EXERCISE -
Which lines hold the string "online"? Copy each of them from the material below.

WORKING DATA -

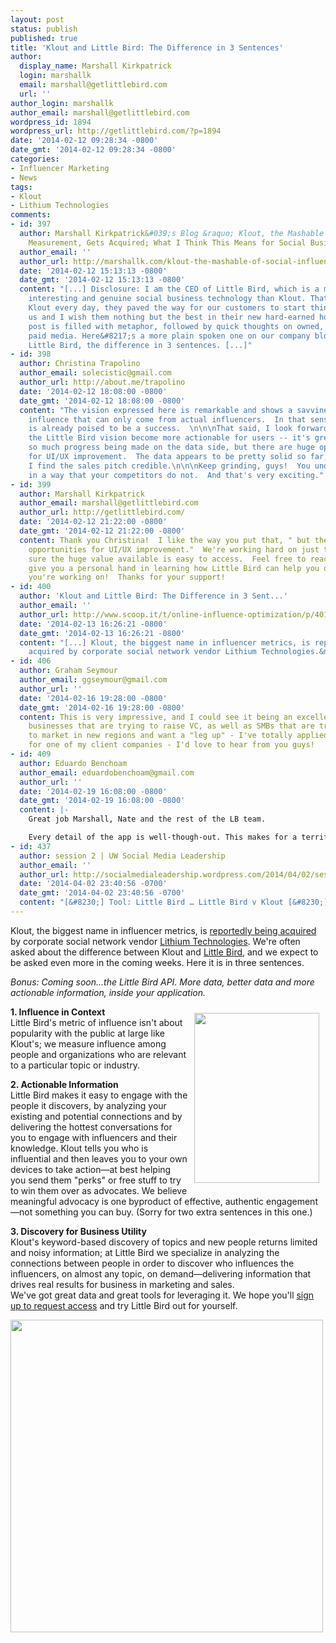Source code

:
 ```yaml
---
layout: post
status: publish
published: true
title: 'Klout and Little Bird: The Difference in 3 Sentences'
author:
  display_name: Marshall Kirkpatrick
  login: marshallk
  email: marshall@getlittlebird.com
  url: ''
author_login: marshallk
author_email: marshall@getlittlebird.com
wordpress_id: 1894
wordpress_url: http://getlittlebird.com/?p=1894
date: '2014-02-12 09:28:34 -0800'
date_gmt: '2014-02-12 09:28:34 -0800'
categories:
- Influencer Marketing
- News
tags:
- Klout
- Lithium Technologies
comments:
- id: 397
  author: Marshall Kirkpatrick&#039;s Blog &raquo; Klout, the Mashable of Social Influence
    Measurement, Gets Acquired; What I Think This Means for Social Business
  author_email: ''
  author_url: http://marshallk.com/klout-the-mashable-of-social-influence-measurement-gets-acquired-what-this-means-for-social-business
  date: '2014-02-12 15:13:13 -0800'
  date_gmt: '2014-02-12 15:13:13 -0800'
  content: "[...] Disclosure: I am the CEO of Little Bird, which is a more effective,
    interesting and genuine social business technology than Klout. That said, I use
    Klout every day, they paved the way for our customers to start thinking about
    us and I wish them nothing but the best in their new hard-earned home. The following
    post is filled with metaphor, followed by quick thoughts on owned, earned and
    paid media. Here&#8217;s a more plain spoken one on our company blog: Klout and
    Little Bird, the difference in 3 sentences. [...]"
- id: 398
  author: Christina Trapolino
  author_email: solecistic@gmail.com
  author_url: http://about.me/trapolino
  date: '2014-02-12 18:08:00 -0800'
  date_gmt: '2014-02-12 18:08:00 -0800'
  content: "The vision expressed here is remarkable and shows a savviness about online
    influence that can only come from actual influencers.  In that sense, this product
    is already poised to be a success.  \n\n\nThat said, I look forward to seeing
    the Little Bird vision become more actionable for users -- it's great that there's
    so much progress being made on the data side, but there are huge opportunities
    for UI/UX improvement.  The data appears to be pretty solid so far, which is why
    I find the sales pitch credible.\n\n\nKeep grinding, guys!  You understand context
    in a way that your competitors do not.  And that's very exciting."
- id: 399
  author: Marshall Kirkpatrick
  author_email: marshall@getlittlebird.com
  author_url: http://getlittlebird.com/
  date: '2014-02-12 21:22:00 -0800'
  date_gmt: '2014-02-12 21:22:00 -0800'
  content: Thank you Christina!  I like the way you put that, " but there are huge
    opportunities for UI/UX improvement."  We're working hard on just that, making
    sure the huge value available is easy to access.  Feel free to reach out and we'll
    give you a personal hand in learning how Little Bird can help you on whatever
    you're working on!  Thanks for your support!
- id: 400
  author: 'Klout and Little Bird: The Difference in 3 Sent...'
  author_email: ''
  author_url: http://www.scoop.it/t/online-influence-optimization/p/4015896827/2014/02/13/klout-and-little-bird-the-difference-in-3-sentences
  date: '2014-02-13 16:26:21 -0800'
  date_gmt: '2014-02-13 16:26:21 -0800'
  content: "[...] Klout, the biggest name in influencer metrics, is reportedly being
    acquired by corporate social network vendor Lithium Technologies.&nbsp; [...]"
- id: 406
  author: Graham Seymour
  author_email: ggseymour@gmail.com
  author_url: ''
  date: '2014-02-16 19:28:00 -0800'
  date_gmt: '2014-02-16 19:28:00 -0800'
  content: This is very impressive, and I could see it being an excellent tool for
    businesses that are trying to raise VC, as well as SMBs that are trying to go
    to market in new regions and want a "leg up" - I've totally applied for access
    for one of my client companies - I'd love to hear from you guys!
- id: 409
  author: Eduardo Benchoam
  author_email: eduardobenchoam@gmail.com
  author_url: ''
  date: '2014-02-19 16:08:00 -0800'
  date_gmt: '2014-02-19 16:08:00 -0800'
  content: |-
    Great job Marshall, Nate and the rest of the LB team.

    Every detail of the app is well-though-out. This makes for a terrific experience, as the app succeeds in doing the work for the user (and not the other way around). Rock on!
- id: 437
  author: session 2 | UW Social Media Leadership
  author_email: ''
  author_url: http://socialmedialeadership.wordpress.com/2014/04/02/session-2/
  date: '2014-04-02 23:40:56 -0700'
  date_gmt: '2014-04-02 23:40:56 -0700'
  content: "[&#8230;] Tool: Little Bird … Little Bird v Klout [&#8230;]"
---
```

<p>Klout, the biggest name in influencer metrics, is <a href="http://www.techmeme.com/140211/p24#a140211p24">reportedly being acquired</a> by corporate social network vendor <a href="https://www.lithium.com/">Lithium Technologies</a>. We're often asked about the difference between Klout and <a href="http://getlittlebird.com">Little Bird</a>, and we expect to be asked even more in the coming weeks. Here it is in three sentences.</p>
<p><em>Bonus: Coming soon...the Little Bird API. More data, better data and more actionable information, inside your application.</em></p>
<p><a href="http://getlittlebird.com/wp-content/uploads/2014/02/futw.png"><img class="alignright  wp-image-1916" style="margin: 10px; float: right;" alt="" src="http://getlittlebird.com/wp-content/uploads/2014/02/futw.png" width="200" height="272" /></a><strong>1. Influence in Context</strong><br />
Little Bird's metric of influence isn't about popularity with the public at large like Klout's; we measure influence among people and organizations who are relevant to a particular topic or industry.</p>
<p><strong>2. Actionable Information</strong><br />
Little Bird makes it easy to engage with the people it discovers, by analyzing your existing and potential connections and by delivering the hottest conversations for you to engage with influencers and their knowledge. Klout tells you who is influential and then leaves you to your own devices to take action—at best helping you send them "perks" or free stuff to try to win them over as advocates. We believe meaningful advocacy is one byproduct of effective, authentic engagement—not something you can buy. (Sorry for two extra sentences in this one.)</p>
<p><strong>3. Discovery for Business Utility</strong><br />
Klout's keyword-based discovery of topics and new people returns limited and noisy information; at Little Bird we specialize in analyzing the connections between people in order to discover who influences the influencers, on almost any topic, on demand—delivering information that drives real results for business in marketing and sales.<br />
We've got great data and great tools for leveraging it. We hope you'll <a href="http://getlittlebird.com">sign up to request access</a> and try Little Bird out for yourself.</p>
<p><img alt="" src="http://marshallk.com/wp-content/uploads/2014/02/Visualization___B2B_Sales.jpg" width="500px" /></p>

SOLVED EXERCISE -
  content: "The vision expressed here is remarkable and shows a savviness about online
  author_url: http://www.scoop.it/t/online-influence-optimization/p/4015896827/2014/02/13/klout-and-little-bird-the-difference-in-3-sentences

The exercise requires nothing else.